- Records from a data collection:
────────

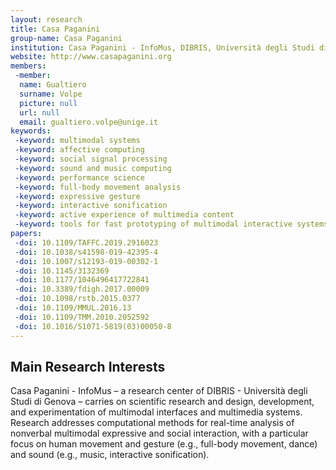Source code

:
 ```yaml
---
layout: research
title: Casa Paganini
group-name: Casa Paganini
institution: Casa Paganini - InfoMus, DIBRIS, Università degli Studi di Genova
website: http://www.casapaganini.org
members: 
 -member: 
  name: Gualtiero
  surname: Volpe
  picture: null
  url: null
  email: gualtiero.volpe@unige.it
keywords: 
 -keyword: multimodal systems
 -keyword: affective computing
 -keyword: social signal processing
 -keyword: sound and music computing
 -keyword: performance science
 -keyword: full-body movement analysis
 -keyword: expressive gesture
 -keyword: interactive sonification
 -keyword: active experience of multimedia content
 -keyword: tools for fast prototyping of multimodal interactive systems
papers: 
 -doi: 10.1109/TAFFC.2019.2916023
 -doi: 10.1038/s41598-019-42395-4
 -doi: 10.1007/s12193-019-00302-1
 -doi: 10.1145/3132369
 -doi: 10.1177/1046496417722841 
 -doi: 10.3389/fdigh.2017.00009
 -doi: 10.1098/rstb.2015.0377
 -doi: 10.1109/MMUL.2016.13
 -doi: 10.1109/TMM.2010.2052592
 -doi: 10.1016/S1071-5819(03)00050-8
---
```



## Main Research Interests
Casa Paganini - InfoMus –  a research center of DIBRIS - Università degli Studi di Genova – carries on scientific research and design, development, and experimentation of multimodal interfaces and multimedia systems. Research addresses computational methods for real-time analysis of nonverbal multimodal expressive and social interaction, with a particular focus on human movement and gesture (e.g., full-body movement, dance) and sound (e.g., music, interactive sonification).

────────

- The problem: Print exactly the lines from the first line of the records above through the line containing "## Main Research Interests", both included, and leave the pictures out.

- Result of this exercise:
Source code

:
 ```yaml
---
layout: research
title: Casa Paganini
group-name: Casa Paganini
institution: Casa Paganini - InfoMus, DIBRIS, Università degli Studi di Genova
website: http://www.casapaganini.org
members: 
 -member: 
  name: Gualtiero
  surname: Volpe
  picture: null
  url: null
  email: gualtiero.volpe@unige.it
keywords: 
 -keyword: multimodal systems
 -keyword: affective computing
 -keyword: social signal processing
 -keyword: sound and music computing
 -keyword: performance science
 -keyword: full-body movement analysis
 -keyword: expressive gesture
 -keyword: interactive sonification
 -keyword: active experience of multimedia content
 -keyword: tools for fast prototyping of multimodal interactive systems
papers: 
 -doi: 10.1109/TAFFC.2019.2916023
 -doi: 10.1038/s41598-019-42395-4
 -doi: 10.1007/s12193-019-00302-1
 -doi: 10.1145/3132369
 -doi: 10.1177/1046496417722841 
 -doi: 10.3389/fdigh.2017.00009
 -doi: 10.1098/rstb.2015.0377
 -doi: 10.1109/MMUL.2016.13
 -doi: 10.1109/TMM.2010.2052592
 -doi: 10.1016/S1071-5819(03)00050-8
---
```



## Main Research Interests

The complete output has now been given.